From a social perspective, education and ideology, unhealthy content on the network, will be the stability of society and human development are causing obstruction, must be controlled.
2 and enhance the network security awareness delay
With the rapid development of computer technology, information networks has become an important guarantee for social development. Information related to national network of government, military, culture, education, and other areas. Including storage, transmission and processing of information is important to many of the government's macroeconomic control policy, commercial economic information, bank funds transfers, stocks and shares, energy resources data, and scientific research data, and other important information. Many of sensitive information, or even a state secret. So will inevitably attract from all over the world manmade attacks (such as information leakage, theft, tampering with data, data cut-tim, computer viruses, etc.). At the same time, network entities to withstand such as floods, fires, earthquakes, electromagnetic radiation and other aspects of the test.

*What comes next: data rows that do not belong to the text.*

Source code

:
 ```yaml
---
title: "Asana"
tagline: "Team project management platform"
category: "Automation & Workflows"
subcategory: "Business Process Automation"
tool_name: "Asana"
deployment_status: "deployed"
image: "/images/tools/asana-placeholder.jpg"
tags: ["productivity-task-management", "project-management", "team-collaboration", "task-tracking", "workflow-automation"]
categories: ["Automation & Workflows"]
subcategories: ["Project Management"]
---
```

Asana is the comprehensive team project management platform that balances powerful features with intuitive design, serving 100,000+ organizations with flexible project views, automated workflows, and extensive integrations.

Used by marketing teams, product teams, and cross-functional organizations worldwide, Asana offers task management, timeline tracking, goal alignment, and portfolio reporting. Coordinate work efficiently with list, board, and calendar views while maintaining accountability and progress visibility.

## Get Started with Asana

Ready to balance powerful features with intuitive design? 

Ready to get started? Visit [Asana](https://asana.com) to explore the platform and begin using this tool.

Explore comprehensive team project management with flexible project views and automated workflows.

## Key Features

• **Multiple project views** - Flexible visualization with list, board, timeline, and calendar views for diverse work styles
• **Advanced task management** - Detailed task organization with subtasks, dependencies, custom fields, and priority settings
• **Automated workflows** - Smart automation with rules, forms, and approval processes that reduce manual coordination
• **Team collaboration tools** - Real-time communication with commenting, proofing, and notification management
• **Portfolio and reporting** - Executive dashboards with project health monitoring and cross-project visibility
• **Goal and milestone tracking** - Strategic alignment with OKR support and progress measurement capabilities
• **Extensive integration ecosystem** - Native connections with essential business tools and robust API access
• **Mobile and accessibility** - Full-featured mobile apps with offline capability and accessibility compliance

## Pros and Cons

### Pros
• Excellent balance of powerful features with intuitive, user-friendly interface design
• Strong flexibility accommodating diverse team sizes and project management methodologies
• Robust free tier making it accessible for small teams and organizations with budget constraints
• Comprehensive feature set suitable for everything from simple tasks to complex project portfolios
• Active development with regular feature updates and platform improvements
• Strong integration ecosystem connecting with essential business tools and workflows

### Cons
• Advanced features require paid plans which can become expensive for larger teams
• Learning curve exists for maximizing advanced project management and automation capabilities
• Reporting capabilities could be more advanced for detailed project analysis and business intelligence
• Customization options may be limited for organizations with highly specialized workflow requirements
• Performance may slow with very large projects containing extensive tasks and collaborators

In recent years, computer crimes have increased dramatically computer crime has become a widespread international problem. According to the FBI report, computer crime is a commercial crime one of the largest types of crime, and the average amount of each crime for 45,000 US dollars, the annual computer crime caused economic losses as high as 50 billion dollars.
Most computer crime is transient, WAN, professional, temporal and spatial separation characteri
楼主 你至今还保留关于网络安全的英文文献吗??如果有的话 麻烦可以发给我吗?我的QQ:403577706 谢谢了!!